Opened in 1963, Marion became the United States' highest security prison by 1978. The facility became the nation's first control unit when violence forced a longterm lockdown in 1983. Marion was one of two supermax prisons in the Federal Bureau of Prisons, the other being ADX Florence in Colorado. The prison was originally constructed to hold 500 inmates. In 1968, a behavior modification program was implemented, called Control and Rehabilitation Effort, or CARE. Inmates placed in CARE wound up either in solitary confinement, or were subjected to "group therapy", which involved psychological sessions.
 
On October 22, 1983, two prison guards, Merle E. Clutts and Robert L. Hoffman, were killed in separate incidents, both to the hands of Aryan Brotherhood members. Clutts was stabbed by Thomas Silverstein. The prison was, at the time, the holding place for the Federal Bureau of Prisons' most dangerous prisoners. Despite this, two inmates were able independently to kill their accompanying guards. Relatively lax security procedures allowed a prisoner, while walking down a hall, to turn to the side and approach a particular cell. An accomplice would subsequently unlock his handcuffs with a stolen key and provide him with a knife. As a result of the incident, the prison in Marion went into "permanent lockdown," and was completely transformed into a "control unit" prison. This penal construction and operation theory, since named supermax (a portmanteau of super and maximum) calls for the keeping of inmates in solitary confinement between twenty-two and twenty-three hours each day, and does not allow congregate dining, exercising, or religious services. These practices were used as administrative measures to keep prisoners under control.
 

Famous Inmates:

  • Leroy Antonio "Nicky" Barnes (1933- ) - former drug lord of Harlem
  • Christopher John Boyce (1953- ) - Soviet spy
  • Ed Brown - (current) New Hampshire tax evader and protester
  • James Coonan (1946- ) - former leader of the "Westies" street gang, which operated in Hell's Kitchen, NYC
  • William Daddano, Sr. (1912-1975) - favored "middle manager" in the Chicago Outfit
  • John Gotti (1940-2002) - American mobster and head of the Gambino crime family.
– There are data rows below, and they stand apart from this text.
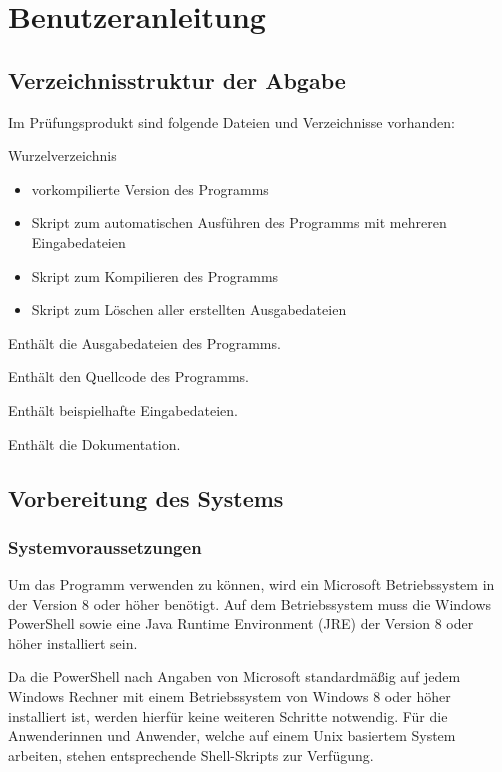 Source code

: \chapter{Benutzeranleitung}
\label{Benutzeranleitung}
\vspace{-0.2cm}
\section{Verzeichnisstruktur der Abgabe}
Im Prüfungsprodukt sind folgende Dateien und Verzeichnisse vorhanden:
\begin{description}
	\item [Wurzelverzeichnis]
\end{description}		
	\begin{itemize}
		\item vorkompilierte Version des Programms
		\item Skript zum automatischen Ausführen des Programms mit mehreren Eingabedateien
		\item Skript zum Kompilieren des Programms
		\item Skript zum Löschen aller erstellten Ausgabedateien
	\end{itemize}
\begin{description}
	\item [Output] Enthält die Ausgabedateien des Programms.
	\item [src] Enthält den Quellcode des Programms.
	\item [Tests] Enthält beispielhafte Eingabedateien.
	\item [Doku] Enthält die Dokumentation.
\end{description}
\vspace{-0.2cm}
\section{Vorbereitung des Systems}
\subsection{Systemvoraussetzungen}
Um das Programm verwenden zu können, wird ein Microsoft Betriebssystem in der Version 8 oder höher benötigt. Auf dem Betriebssystem muss die Windows PowerShell sowie eine Java Runtime Environment (JRE) der Version 8 oder höher installiert sein.

Da die PowerShell nach Angaben von Microsoft standardmäßig auf jedem Windows Rechner mit einem Betriebssystem von Windows 8 oder höher installiert ist, werden hierfür keine weiteren Schritte notwendig.
Für die Anwenderinnen und Anwender, welche auf einem Unix basiertem System arbeiten, stehen entsprechende Shell-Skripts zur Verfügung.

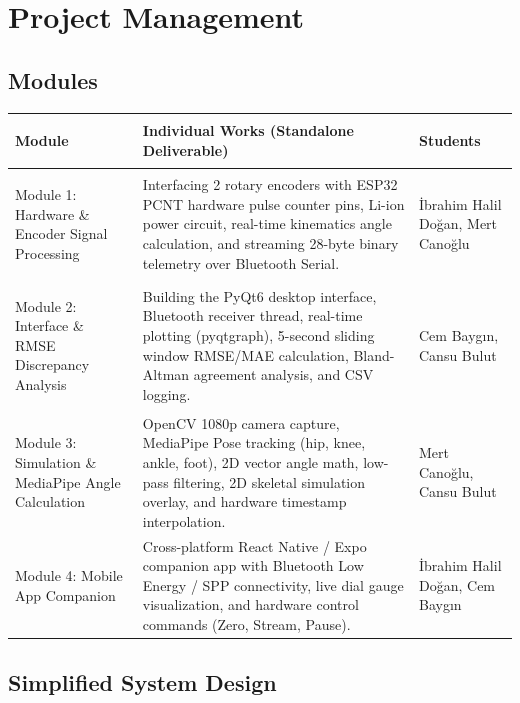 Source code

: \documentclass[11pt, a4paper]{article}
\begin{document}
\section{Project Management}

\subsection{Modules}

\renewcommand{\arraystretch}{1.35}
\begin{tabularx}{\textwidth}{>{\bfseries\raggedright\arraybackslash}p{3.6cm} X >{\raggedright\arraybackslash}p{3.6cm}}
\toprule
\rowcolor{lightgray} \textbf{Module} & \textbf{Individual Works (Standalone Deliverable)} & \textbf{Students} \\
\midrule
Module 1: Hardware \& Encoder Signal Processing & Interfacing 2 rotary encoders with ESP32 PCNT hardware pulse counter pins, Li-ion power circuit, real-time kinematics angle calculation, and streaming 28-byte binary telemetry over Bluetooth Serial. & İbrahim Halil Doğan, Mert Canoğlu \\
\midrule
Module 2: Interface \& RMSE Discrepancy Analysis & Building the PyQt6 desktop interface, Bluetooth receiver thread, real-time plotting (pyqtgraph), 5-second sliding window RMSE/MAE calculation, Bland-Altman agreement analysis, and CSV logging. & Cem Baygın, Cansu Bulut \\
\midrule
Module 3: Simulation \& MediaPipe Angle Calculation & OpenCV 1080p camera capture, MediaPipe Pose tracking (hip, knee, ankle, foot), 2D vector angle math, low-pass filtering, 2D skeletal simulation overlay, and hardware timestamp interpolation. & Mert Canoğlu, Cansu Bulut \\
\midrule
Module 4: Mobile App Companion & Cross-platform React Native / Expo companion app with Bluetooth Low Energy / SPP connectivity, live dial gauge visualization, and hardware control commands (Zero, Stream, Pause). & İbrahim Halil Doğan, Cem Baygın \\
\bottomrule
\end{tabularx}

\subsection{Simplified System Design}
\end{document}
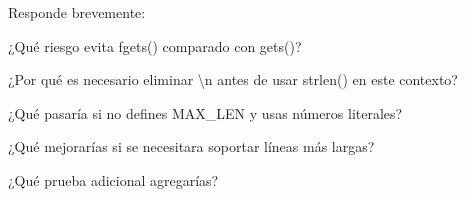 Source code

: Responde brevemente\+:
\begin{DoxyEnumerate}
\item ¿\+Qué riesgo evita {\ttfamily fgets()} comparado con {\ttfamily gets()}?
\item ¿\+Por qué es necesario eliminar {\ttfamily \textbackslash{}n} antes de usar {\ttfamily strlen()} en este contexto?
\item ¿\+Qué pasaría si no defines {\ttfamily MAX\+\_\+\+LEN} y usas números literales?
\item ¿\+Qué mejorarías si se necesitara soportar líneas más largas?
\item ¿\+Qué prueba adicional agregarías? 
\end{DoxyEnumerate} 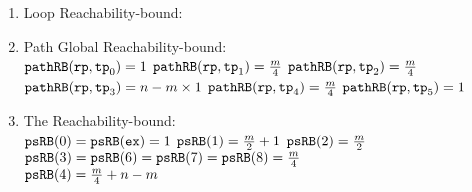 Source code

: \begin{enumerate}
    \item Loop Reachability-bound:
    \\
     \quad 
     \quad
    \item Path Global Reachability-bound:
    \\
    $\mathtt{pathRB}(\mathtt{rp}, \mathtt{tp}_0) = 1$ \quad
    $\mathtt{pathRB}(\mathtt{rp}, \mathtt{tp}_1) = \frac{m}{4}$ \quad
    $\mathtt{pathRB}(\mathtt{rp}, \mathtt{tp}_2) = \frac{m}{4}$ \\
    $\mathtt{pathRB}(\mathtt{rp}, \mathtt{tp}_3) = n - m \times 1$ \quad
    $\mathtt{pathRB}(\mathtt{rp}, \mathtt{tp}_4) = \frac{m}{4}$ \quad
    $\mathtt{pathRB}(\mathtt{rp}, \mathtt{tp}_5) = 1$
    \item The Reachability-bound:
    \\
    $\mathtt{psRB}(0) = \mathtt{psRB}(\mathtt{ex}) = 1$ \quad
    $\mathtt{psRB}(1) = \frac{m}{2} + 1$ \quad
    $\mathtt{psRB}(2) = \frac{m}{2} $ \\
    $\mathtt{psRB}(3) = \mathtt{psRB}(6) = \mathtt{psRB}(7)  = \mathtt{psRB}(8) = \frac{m}{4} $ \quad
     \\
    $\mathtt{psRB}(4) =  \frac{m}{4} + n - m$
  \end{enumerate} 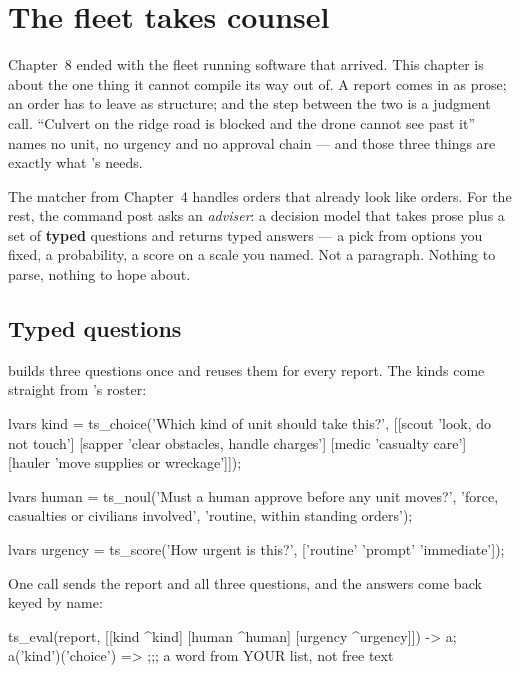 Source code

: \chapter{The fleet takes counsel}

Chapter~8 ended with the fleet running software that arrived. This chapter
is about the one thing it cannot compile its way out of. A report comes in
as prose; an order has to leave as structure; and the step between the two
is a judgment call. ``Culvert on the ridge road is blocked and the drone
cannot see past it'' names no unit, no urgency and no approval chain --- and
those three things are exactly what 's 
needs.

The matcher from Chapter~4 handles orders that already look like orders.
For the rest, the command post asks an \emph{adviser}: a decision model that
takes prose plus a set of \textbf{typed} questions and returns typed
answers --- a pick from options you fixed, a probability, a score on a scale
you named. Not a paragraph. Nothing to parse, nothing to hope about.

\section{Typed questions}

 builds three questions once and reuses them for every
report. The kinds come straight from 's roster:

\begin{pop}
lvars kind = ts_choice('Which kind of unit should take this?',
                       [[scout  'look, do not touch']
                        [sapper 'clear obstacles, handle charges']
                        [medic  'casualty care']
                        [hauler 'move supplies or wreckage']]);

lvars human = ts_noul('Must a human approve before any unit moves?',
                      'force, casualties or civilians involved',
                      'routine, within standing orders');

lvars urgency = ts_score('How urgent is this?',
                         ['routine' 'prompt' 'immediate']);
\end{pop}

\noindent One call sends the report and all three questions, and the
answers come back keyed by name:

\begin{pop}
ts_eval(report, [[kind ^kind] [human ^human] [urgency ^urgency]]) -> a;
a('kind')('choice') =>          ;;; a word from YOUR list, not free text
\end{pop}

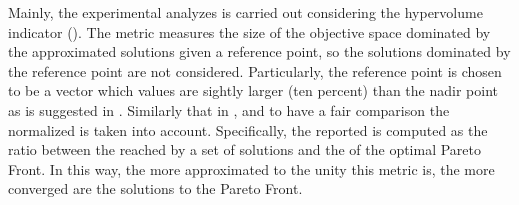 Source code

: %
%
%
%
%
%
%


Mainly, the experimental analyzes is carried out considering the hypervolume indicator (\HV{}).
%
The \HV{} metric measures the size of the objective space dominated by the approximated solutions given a reference point, so the solutions dominated by the reference point are not considered.
%
Particularly, the reference point is chosen to be a vector which values are sightly larger (ten percent) than the nadir point as is suggested in \cite{ishibuchi2017reference}.
%
Similarly that in \cite{li2015evolutionary}, and to have a fair comparison the normalized \HV{} is taken into account.
%
Specifically, the \HV{} reported is computed as the ratio between the \HV{} reached by a set of solutions and the \HV{} of the optimal Pareto Front.
%
In this way, the more approximated to the unity this metric is, the more converged are the solutions to the Pareto Front.
%



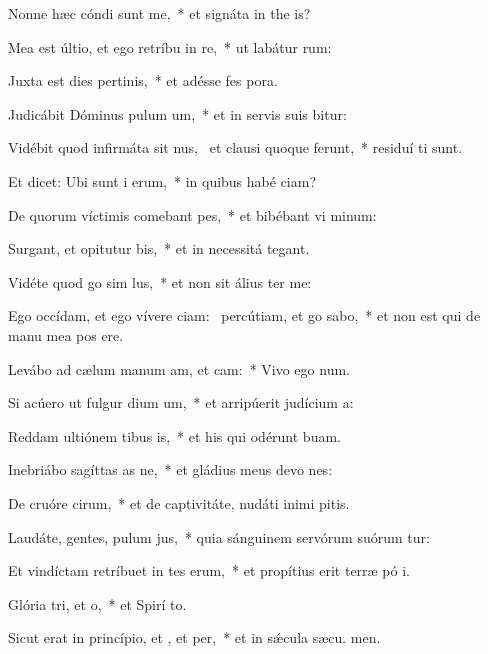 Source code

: \item Nonne hæc cóndi sunt  me,~* et signáta in the is?
\item Mea est últio, et ego retríbu in re,~* ut labátur  rum:
\item Juxta est dies pertinis,~* et adésse fes pora.
\item Judicábit Dóminus pulum um,~* et in servis suis bitur:
\item Vidébit quod infirmáta sit nus,~\pscross{} et clausi quoque ferunt,~* residuí ti sunt.
\item Et dicet: Ubi sunt i erum,~* in quibus habé ciam?
\item De quorum víctimis comebant pes,~* et bibébant vi minum:
\item Surgant, et opitutur bis,~* et in necessitá  tegant.
\item Vidéte quod go sim lus,~* et non sit álius  ter me:
\item Ego occídam, et ego vívere ciam:~\pscross{} percútiam, et go sabo,~* et non est qui de manu mea pos ere.
\item Levábo ad cælum manum am, et cam:~* Vivo ego  num.
\item Si acúero ut fulgur dium um,~* et arripúerit judícium  a:
\item Reddam ultiónem tibus is,~* et his qui odérunt  buam.
\item Inebriábo sagíttas as ne,~* et gládius meus devo nes:
\item De cruóre cirum,~* et de captivitáte, nudáti inimi pitis.
\item Laudáte, gentes, pulum jus,~* quia sánguinem servórum suórum tur:
\item Et vindíctam retríbuet in tes erum,~* et propítius erit terræ pó i.
\item \singlecolsep
\item Glória tri, et o,~* et Spirí to.
\item Sicut erat in princípio, et , et per,~* et in sǽcula sæcu. men.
  • Christopher Jeburk (1975?- ) - prison escapee and bank robber
  • Chevie Kehoe (1973- ) - murderer and white supremacist
  • Tom Manning - United Freedom Front militant and left-wing extremist
  • Leonard Peltier (1944- ) - Native American activist (served at Marion June 1, 1977-1985)
  • Jonathan Pollard (1954- ) - Israeli spy
  • Pete Rose (1941- ) - athlete charged with filing false income tax returns (incarcerated from August 8, 1990, through January 7, 1991)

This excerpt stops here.